(Material supplied)

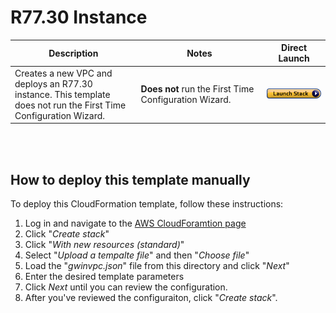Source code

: # R77.30 Instance
<table>
    <thead>
        <tr>
            <th>Description</th>
            <th>Notes</th>
            <th>Direct Launch</th>
        </tr>
    </thead>
    <tbody>
        <tr>
            <td width="40%">
           Creates a new VPC and deploys an R77.30 instance.  This template does not run the First Time Configuration Wizard.
            </td>
            <td width="40%"><b>Does not</b> run the First Time Configuration Wizard.</td>
            <td><a href="https://console.aws.amazon.com/cloudformation/home#/stacks/create/review?templateURL=https%3A%2F%2Fs3.amazonaws.com%2FCloudFormationTemplate%2Fgwinvpc.json&stackName=Check-Point-Security-Gateway"><img src="../../../../aws/images/launch.png"/></a></td>
        </tr>
    </tbody>
</table>
<br/>
<br/>


## How to deploy this template manually
To deploy this CloudFormation template, follow these instructions:
1. Log in and navigate to the [AWS CloudForamtion page](https://console.aws.amazon.com/cloudformation/)
2. Click "*Create stack*"
3. Click "*With new resources (standard)*"
4. Select "*Upload a tempalte file*" and then "*Choose file*"
5. Load the "*gwinvpc.json*" file from this directory and click "*Next*"
6. Enter the desired template parameters
7. Click *Next* until you can review the configuration.
8. After you've reviewed the configuraiton, click "*Create stack*".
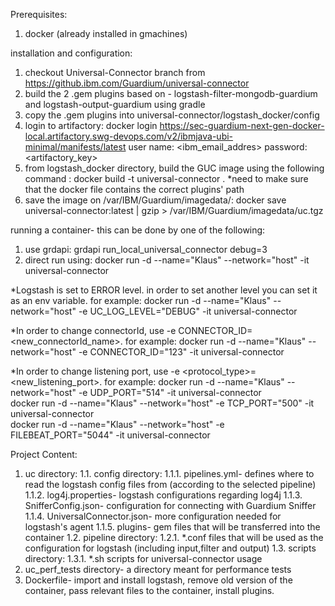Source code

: Prerequisites:
1. docker (already installed in gmachines)


installation and configuration:
1. checkout Universal-Connector branch from https://github.ibm.com/Guardium/universal-connector
2. build the 2 .gem plugins based on - logstash-filter-mongodb-guardium and logstash-output-guardium using gradle
3. copy the .gem plugins into universal-connector/logstash_docker/config
4. login to artifactory:
    docker login  https://sec-guardium-next-gen-docker-local.artifactory.swg-devops.com/v2/ibmjava-ubi-minimal/manifests/latest
    user name: <ibm_email_addres>
    password: <artifactory_key> 
5. from logstash_docker directory, build the GUC image using the following command : docker build -t universal-connector .
    *need to make sure that the docker file contains the correct plugins' path
6. save the image on /var/IBM/Guardium/imagedata/:
    docker save universal-connector:latest | gzip > /var/IBM/Guardium/imagedata/uc.tgz


running a container- this can be done by one of the following:
1. use grdapi:
    grdapi run_local_universal_connector debug=3
2. direct run using:
    docker run -d --name="Klaus" --network="host" -it universal-connector
    
*Logstash is set to ERROR level. in order to set another level you can set it as an env variable. for example:
 docker run -d --name="Klaus" --network="host" -e UC_LOG_LEVEL="DEBUG" -it universal-connector
 
*In order to change connectorId, use -e CONNECTOR_ID=<new_connectorId_name>. for example:
docker run -d --name="Klaus" --network="host" -e CONNECTOR_ID="123" -it universal-connector  

*In order to change listening port, use -e <protocol_type>=<new_listening_port>. for example:
docker run -d --name="Klaus" --network="host" -e UDP_PORT="514" -it universal-connector  
docker run -d --name="Klaus" --network="host" -e TCP_PORT="500" -it universal-connector  
docker run -d --name="Klaus" --network="host" -e FILEBEAT_PORT="5044" -it universal-connector  


Project Content:
1. uc directory:
    1.1. config directory:
	    1.1.1. pipelines.yml- defines where to read the logstash config files from (according to the selected pipeline)
	    1.1.2. log4j.properties- logstash configurations regarding log4j
	    1.1.3. SnifferConfig.json- configuration for connecting with Guardium Sniffer
	    1.1.4. UniversalConnector.json- more configuration needed for logstash's agent
	    1.1.5. plugins- gem files that will be transferred into the container
    1.2. pipeline directory:
	    1.2.1. *.conf files that will be used as the configuration for logstash (including input,filter and output)
	1.3. scripts directory:
	    1.3.1. *.sh scripts for universal-connector usage
2. uc_perf_tests directory- a directory meant for performance tests
3. Dockerfile- import and install logstash, remove old version of the container, pass relevant files to the container, install plugins.
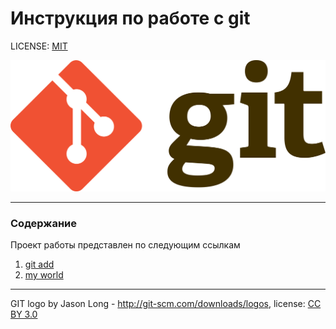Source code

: #  Инструкция по работе с git

LICENSE: [MIT](./license.md)

![git](./assets/git.png)

---

### Содержание
Проект работы представлен по следующим ссылкам
1. [git add](./add.md)
2. [my world](./world.md) 

---

GIT logo by Jason Long - http://git-scm.com/downloads/logos, license: [CC BY 3.0](https://creativecomons.org/licenses/by/3.0)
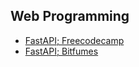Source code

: ## Web Programming

* [FastAPI; Freecodecamp](https://www.youtube.com/watch?v=0sOvCWFmrtA)
* [FastAPI; Bitfumes](https://www.youtube.com/watch?v=7t2alSnE2-I)
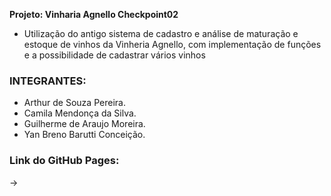 **Projeto: Vinharia Agnello Checkpoint02**

- Utilização do antigo sistema de cadastro e análise de maturação e estoque de vinhos da Vinheria Agnello, com implementação de funções e a possibilidade de cadastrar vários vinhos

### INTEGRANTES:    
             
- Arthur de Souza Pereira.                         
- Camila Mendonça da Silva.  
- Guilherme de Araujo Moreira.                                      
- Yan Breno Barutti Conceição.                          

### Link do GitHub Pages:

-> 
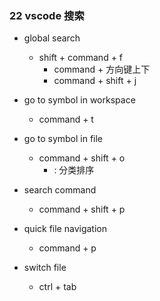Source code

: ### 22 vscode 搜索

- global search

  - shift + command + f
    - command + 方向键上下
    - command + shift + j

- go to symbol in workspace

  - command + t

- go to symbol in file

  - command + shift + o
    - : 分类排序

- search command

  - command + shift + p

- quick file navigation

  - command + p

- switch file
  - ctrl + tab
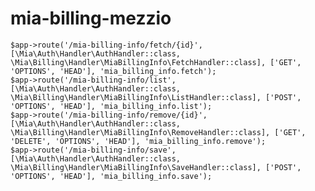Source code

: # mia-billing-mezzio



    $app->route('/mia-billing-info/fetch/{id}', [\Mia\Auth\Handler\AuthHandler::class, \Mia\Billing\Handler\MiaBillingInfo\FetchHandler::class], ['GET', 'OPTIONS', 'HEAD'], 'mia_billing_info.fetch');
    $app->route('/mia-billing-info/list', [\Mia\Auth\Handler\AuthHandler::class, \Mia\Billing\Handler\MiaBillingInfo\ListHandler::class], ['POST', 'OPTIONS', 'HEAD'], 'mia_billing_info.list');
    $app->route('/mia-billing-info/remove/{id}', [\Mia\Auth\Handler\AuthHandler::class, \Mia\Billing\Handler\MiaBillingInfo\RemoveHandler::class], ['GET', 'DELETE', 'OPTIONS', 'HEAD'], 'mia_billing_info.remove');
    $app->route('/mia-billing-info/save', [\Mia\Auth\Handler\AuthHandler::class, \Mia\Billing\Handler\MiaBillingInfo\SaveHandler::class], ['POST', 'OPTIONS', 'HEAD'], 'mia_billing_info.save');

(End Material supplied)

● Exercise directions:
Could you give the material above again, exactly and without its pictures?

● Solution to the exercise:
Source code

: # R77.30 Instance
<table>
    <thead>
        <tr>
            <th>Description</th>
            <th>Notes</th>
            <th>Direct Launch</th>
        </tr>
    </thead>
    <tbody>
        <tr>
            <td width="40%">
           Creates a new VPC and deploys an R77.30 instance.  This template does not run the First Time Configuration Wizard.
            </td>
            <td width="40%"><b>Does not</b> run the First Time Configuration Wizard.</td>
            <td><a href="https://console.aws.amazon.com/cloudformation/home#/stacks/create/review?templateURL=https%3A%2F%2Fs3.amazonaws.com%2FCloudFormationTemplate%2Fgwinvpc.json&stackName=Check-Point-Security-Gateway"><img src="../../../../aws/images/launch.png"/></a></td>
        </tr>
    </tbody>
</table>
<br/>
<br/>


## How to deploy this template manually
To deploy this CloudFormation template, follow these instructions:
1. Log in and navigate to the [AWS CloudForamtion page](https://console.aws.amazon.com/cloudformation/)
2. Click "*Create stack*"
3. Click "*With new resources (standard)*"
4. Select "*Upload a tempalte file*" and then "*Choose file*"
5. Load the "*gwinvpc.json*" file from this directory and click "*Next*"
6. Enter the desired template parameters
7. Click *Next* until you can review the configuration.
8. After you've reviewed the configuraiton, click "*Create stack*".
Source code

: Prerequisites:
1. docker (already installed in gmachines)


installation and configuration:
1. checkout Universal-Connector branch from https://github.ibm.com/Guardium/universal-connector
2. build the 2 .gem plugins based on - logstash-filter-mongodb-guardium and logstash-output-guardium using gradle
3. copy the .gem plugins into universal-connector/logstash_docker/config
4. login to artifactory:
    docker login  https://sec-guardium-next-gen-docker-local.artifactory.swg-devops.com/v2/ibmjava-ubi-minimal/manifests/latest
    user name: <ibm_email_addres>
    password: <artifactory_key> 
5. from logstash_docker directory, build the GUC image using the following command : docker build -t universal-connector .
    *need to make sure that the docker file contains the correct plugins' path
6. save the image on /var/IBM/Guardium/imagedata/:
    docker save universal-connector:latest | gzip > /var/IBM/Guardium/imagedata/uc.tgz


running a container- this can be done by one of the following:
1. use grdapi:
    grdapi run_local_universal_connector debug=3
2. direct run using:
    docker run -d --name="Klaus" --network="host" -it universal-connector
    
*Logstash is set to ERROR level. in order to set another level you can set it as an env variable. for example:
 docker run -d --name="Klaus" --network="host" -e UC_LOG_LEVEL="DEBUG" -it universal-connector
 
*In order to change connectorId, use -e CONNECTOR_ID=<new_connectorId_name>. for example:
docker run -d --name="Klaus" --network="host" -e CONNECTOR_ID="123" -it universal-connector  

*In order to change listening port, use -e <protocol_type>=<new_listening_port>. for example:
docker run -d --name="Klaus" --network="host" -e UDP_PORT="514" -it universal-connector  
docker run -d --name="Klaus" --network="host" -e TCP_PORT="500" -it universal-connector  
docker run -d --name="Klaus" --network="host" -e FILEBEAT_PORT="5044" -it universal-connector  


Project Content:
1. uc directory:
    1.1. config directory:
	    1.1.1. pipelines.yml- defines where to read the logstash config files from (according to the selected pipeline)
	    1.1.2. log4j.properties- logstash configurations regarding log4j
	    1.1.3. SnifferConfig.json- configuration for connecting with Guardium Sniffer
	    1.1.4. UniversalConnector.json- more configuration needed for logstash's agent
	    1.1.5. plugins- gem files that will be transferred into the container
    1.2. pipeline directory:
	    1.2.1. *.conf files that will be used as the configuration for logstash (including input,filter and output)
	1.3. scripts directory:
	    1.3.1. *.sh scripts for universal-connector usage
2. uc_perf_tests directory- a directory meant for performance tests
3. Dockerfile- import and install logstash, remove old version of the container, pass relevant files to the container, install plugins.
Source code

: #  Инструкция по работе с git

LICENSE: [MIT](./license.md)

![git](./assets/git.png)

---

### Содержание
Проект работы представлен по следующим ссылкам
1. [git add](./add.md)
2. [my world](./world.md) 

---

GIT logo by Jason Long - http://git-scm.com/downloads/logos, license: [CC BY 3.0](https://creativecomons.org/licenses/by/3.0)
Source code

: ## Web Programming

* [FastAPI; Freecodecamp](https://www.youtube.com/watch?v=0sOvCWFmrtA)
* [FastAPI; Bitfumes](https://www.youtube.com/watch?v=7t2alSnE2-I)
 **Projeto: Vinharia Agnello Checkpoint02**

- Utilização do antigo sistema de cadastro e análise de maturação e estoque de vinhos da Vinheria Agnello, com implementação de funções e a possibilidade de cadastrar vários vinhos

### INTEGRANTES:    
             
- Arthur de Souza Pereira.                         
- Camila Mendonça da Silva.  
- Guilherme de Araujo Moreira.                                      
- Yan Breno Barutti Conceição.                          

### Link do GitHub Pages:

-> 
Source code

: ### 22 vscode 搜索

- global search

  - shift + command + f
    - command + 方向键上下
    - command + shift + j

- go to symbol in workspace

  - command + t

- go to symbol in file

  - command + shift + o
    - : 分类排序

- search command

  - command + shift + p

- quick file navigation

  - command + p

- switch file
  - ctrl + tab
Source code

: # mia-billing-mezzio



    $app->route('/mia-billing-info/fetch/{id}', [\Mia\Auth\Handler\AuthHandler::class, \Mia\Billing\Handler\MiaBillingInfo\FetchHandler::class], ['GET', 'OPTIONS', 'HEAD'], 'mia_billing_info.fetch');
    $app->route('/mia-billing-info/list', [\Mia\Auth\Handler\AuthHandler::class, \Mia\Billing\Handler\MiaBillingInfo\ListHandler::class], ['POST', 'OPTIONS', 'HEAD'], 'mia_billing_info.list');
    $app->route('/mia-billing-info/remove/{id}', [\Mia\Auth\Handler\AuthHandler::class, \Mia\Billing\Handler\MiaBillingInfo\RemoveHandler::class], ['GET', 'DELETE', 'OPTIONS', 'HEAD'], 'mia_billing_info.remove');
    $app->route('/mia-billing-info/save', [\Mia\Auth\Handler\AuthHandler::class, \Mia\Billing\Handler\MiaBillingInfo\SaveHandler::class], ['POST', 'OPTIONS', 'HEAD'], 'mia_billing_info.save');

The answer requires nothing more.